** Task objective **
In the entries that follow, the first line to write out is the one containing "## ✨ Features", and the last is the one containing "- **Model Pulling**". Reproduce that stretch exactly, with nothing before or after it.

Stored data entries:
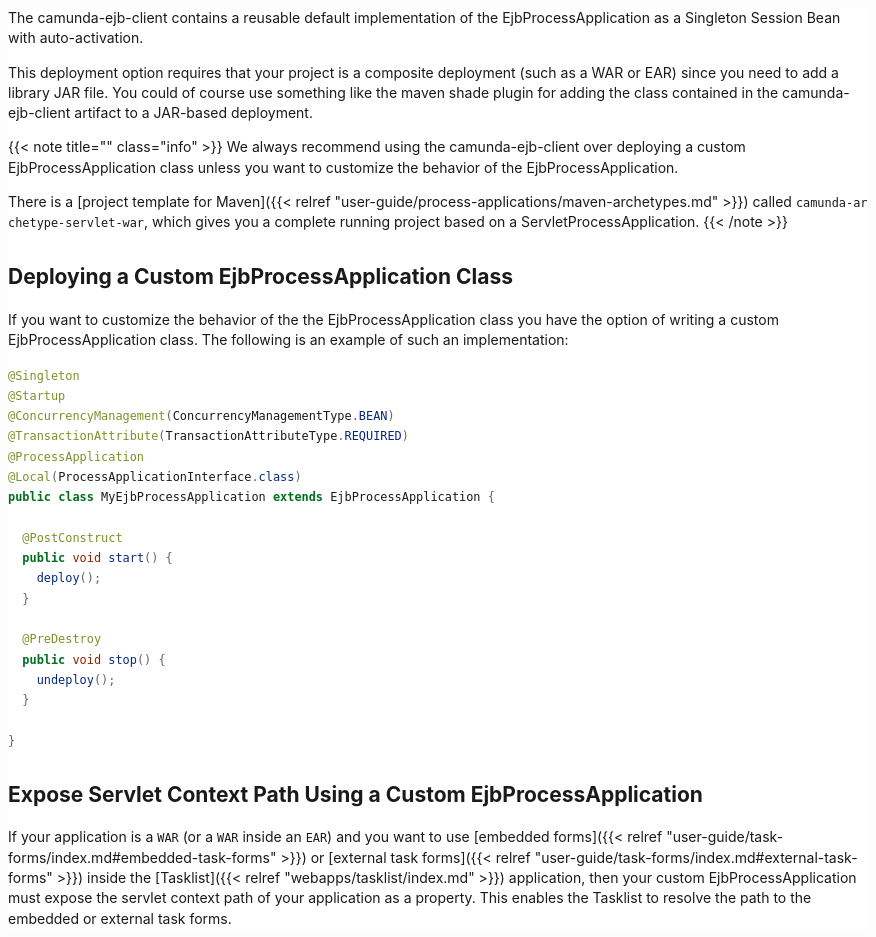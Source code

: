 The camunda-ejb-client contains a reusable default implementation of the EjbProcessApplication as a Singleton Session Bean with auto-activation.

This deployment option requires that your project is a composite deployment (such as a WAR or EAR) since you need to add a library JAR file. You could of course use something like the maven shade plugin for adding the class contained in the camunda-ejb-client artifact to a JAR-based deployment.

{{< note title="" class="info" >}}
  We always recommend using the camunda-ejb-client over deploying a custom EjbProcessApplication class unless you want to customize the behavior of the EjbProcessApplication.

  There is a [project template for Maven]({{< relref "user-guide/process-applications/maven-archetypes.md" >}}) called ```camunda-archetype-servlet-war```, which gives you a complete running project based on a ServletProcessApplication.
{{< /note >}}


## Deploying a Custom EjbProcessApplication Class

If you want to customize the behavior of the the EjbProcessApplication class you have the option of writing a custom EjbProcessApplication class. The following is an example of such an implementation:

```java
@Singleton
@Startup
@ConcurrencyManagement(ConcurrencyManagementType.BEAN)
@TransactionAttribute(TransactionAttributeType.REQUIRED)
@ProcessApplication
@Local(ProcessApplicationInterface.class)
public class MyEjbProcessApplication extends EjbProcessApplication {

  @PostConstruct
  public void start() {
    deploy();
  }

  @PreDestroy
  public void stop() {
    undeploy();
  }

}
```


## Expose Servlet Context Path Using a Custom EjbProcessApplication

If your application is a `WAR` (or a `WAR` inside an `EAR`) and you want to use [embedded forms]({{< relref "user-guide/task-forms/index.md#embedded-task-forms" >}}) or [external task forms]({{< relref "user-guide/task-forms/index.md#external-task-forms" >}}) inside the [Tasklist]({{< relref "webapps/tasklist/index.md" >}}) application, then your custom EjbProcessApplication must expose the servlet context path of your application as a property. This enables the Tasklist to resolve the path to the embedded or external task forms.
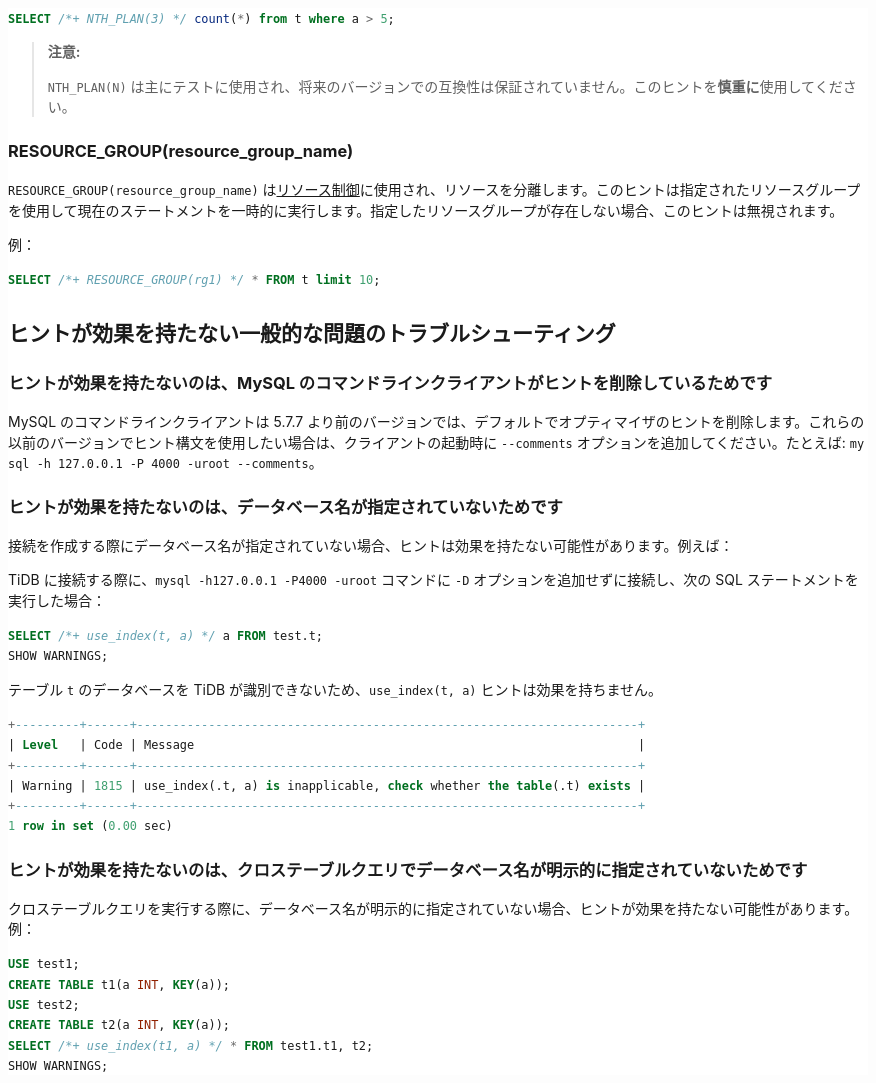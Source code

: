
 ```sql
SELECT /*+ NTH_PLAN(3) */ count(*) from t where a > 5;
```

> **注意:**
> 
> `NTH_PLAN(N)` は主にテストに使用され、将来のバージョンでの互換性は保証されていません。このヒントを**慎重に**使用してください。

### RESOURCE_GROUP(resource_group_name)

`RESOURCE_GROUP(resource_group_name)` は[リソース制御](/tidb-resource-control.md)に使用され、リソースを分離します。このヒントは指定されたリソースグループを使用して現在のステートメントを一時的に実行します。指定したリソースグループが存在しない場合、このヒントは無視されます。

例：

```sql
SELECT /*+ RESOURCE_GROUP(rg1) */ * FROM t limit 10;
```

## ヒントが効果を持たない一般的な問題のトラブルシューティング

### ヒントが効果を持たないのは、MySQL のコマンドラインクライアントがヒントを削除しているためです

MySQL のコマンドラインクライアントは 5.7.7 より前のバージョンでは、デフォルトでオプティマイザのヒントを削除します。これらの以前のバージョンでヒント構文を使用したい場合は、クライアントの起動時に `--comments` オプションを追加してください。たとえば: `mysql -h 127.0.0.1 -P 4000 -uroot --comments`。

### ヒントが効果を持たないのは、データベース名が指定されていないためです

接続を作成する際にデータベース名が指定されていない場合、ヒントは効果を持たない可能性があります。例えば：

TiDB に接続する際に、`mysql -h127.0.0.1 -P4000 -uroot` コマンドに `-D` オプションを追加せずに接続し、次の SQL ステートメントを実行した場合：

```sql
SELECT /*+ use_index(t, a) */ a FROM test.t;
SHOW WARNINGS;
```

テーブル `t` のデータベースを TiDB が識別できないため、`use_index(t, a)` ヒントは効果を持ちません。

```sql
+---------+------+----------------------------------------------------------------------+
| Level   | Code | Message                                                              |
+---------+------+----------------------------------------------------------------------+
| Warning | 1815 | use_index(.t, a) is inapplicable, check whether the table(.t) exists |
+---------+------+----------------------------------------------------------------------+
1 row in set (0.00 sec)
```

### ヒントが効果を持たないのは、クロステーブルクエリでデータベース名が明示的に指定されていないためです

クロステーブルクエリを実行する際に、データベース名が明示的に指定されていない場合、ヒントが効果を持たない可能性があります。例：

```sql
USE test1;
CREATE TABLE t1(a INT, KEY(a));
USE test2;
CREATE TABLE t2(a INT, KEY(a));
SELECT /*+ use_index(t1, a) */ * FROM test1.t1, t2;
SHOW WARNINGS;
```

...

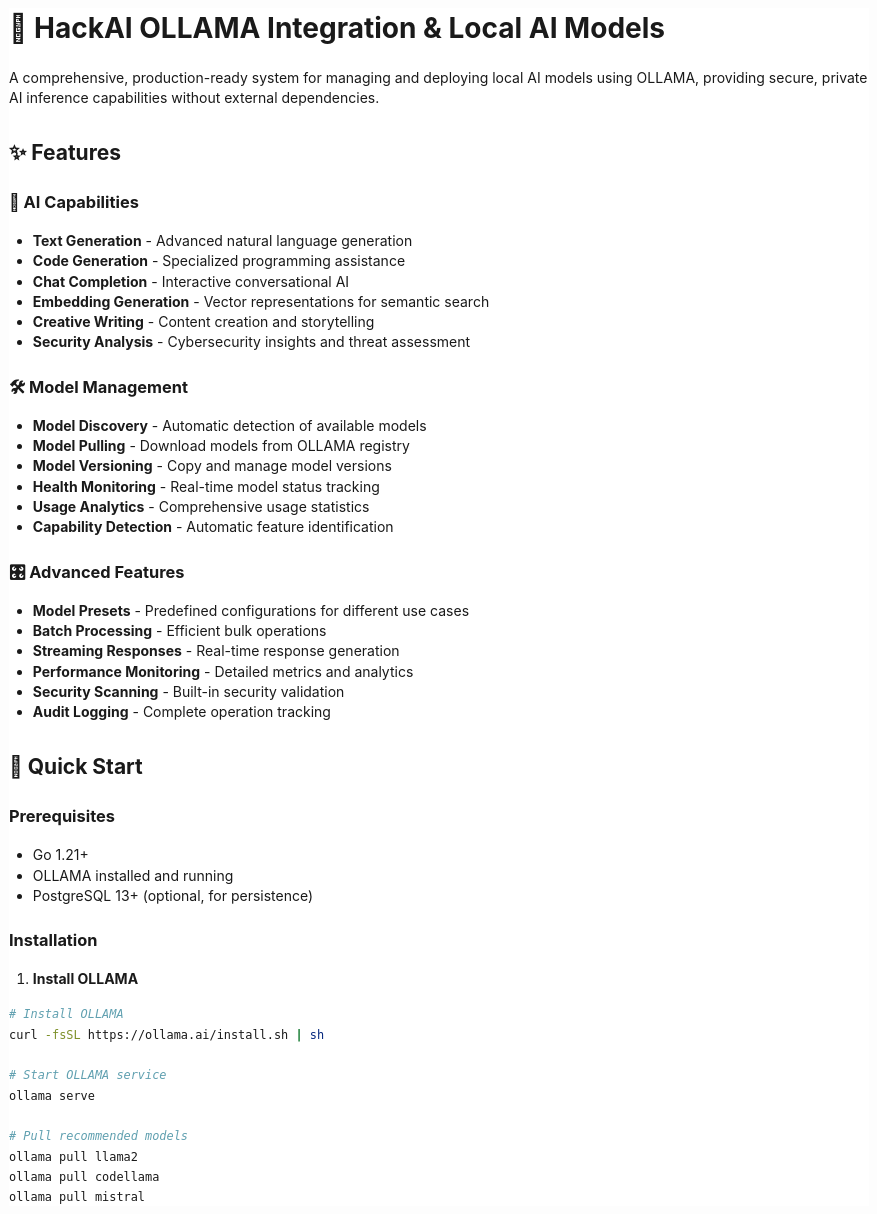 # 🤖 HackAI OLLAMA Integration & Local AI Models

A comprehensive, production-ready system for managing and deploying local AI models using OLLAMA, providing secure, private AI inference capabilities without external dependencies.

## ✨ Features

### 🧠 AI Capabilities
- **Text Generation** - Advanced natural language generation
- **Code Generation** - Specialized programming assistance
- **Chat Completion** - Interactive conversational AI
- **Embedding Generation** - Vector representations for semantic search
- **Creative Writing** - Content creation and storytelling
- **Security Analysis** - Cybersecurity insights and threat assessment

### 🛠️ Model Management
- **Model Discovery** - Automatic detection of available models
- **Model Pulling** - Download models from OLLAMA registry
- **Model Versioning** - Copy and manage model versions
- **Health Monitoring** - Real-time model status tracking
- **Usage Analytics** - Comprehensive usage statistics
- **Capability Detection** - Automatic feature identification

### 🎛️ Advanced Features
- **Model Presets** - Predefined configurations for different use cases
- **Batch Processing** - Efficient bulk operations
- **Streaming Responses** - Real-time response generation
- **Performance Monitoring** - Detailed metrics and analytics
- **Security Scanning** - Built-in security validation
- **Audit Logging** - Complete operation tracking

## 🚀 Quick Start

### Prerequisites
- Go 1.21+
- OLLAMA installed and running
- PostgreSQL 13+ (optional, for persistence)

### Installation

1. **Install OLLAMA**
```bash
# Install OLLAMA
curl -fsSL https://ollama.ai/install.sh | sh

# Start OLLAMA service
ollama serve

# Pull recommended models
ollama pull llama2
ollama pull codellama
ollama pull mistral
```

** Answer to this exercise **
## ✨ Features

### 🧠 AI Capabilities
- **Text Generation** - Advanced natural language generation
- **Code Generation** - Specialized programming assistance
- **Chat Completion** - Interactive conversational AI
- **Embedding Generation** - Vector representations for semantic search
- **Creative Writing** - Content creation and storytelling
- **Security Analysis** - Cybersecurity insights and threat assessment

### 🛠️ Model Management
- **Model Discovery** - Automatic detection of available models
- **Model Pulling** - Download models from OLLAMA registry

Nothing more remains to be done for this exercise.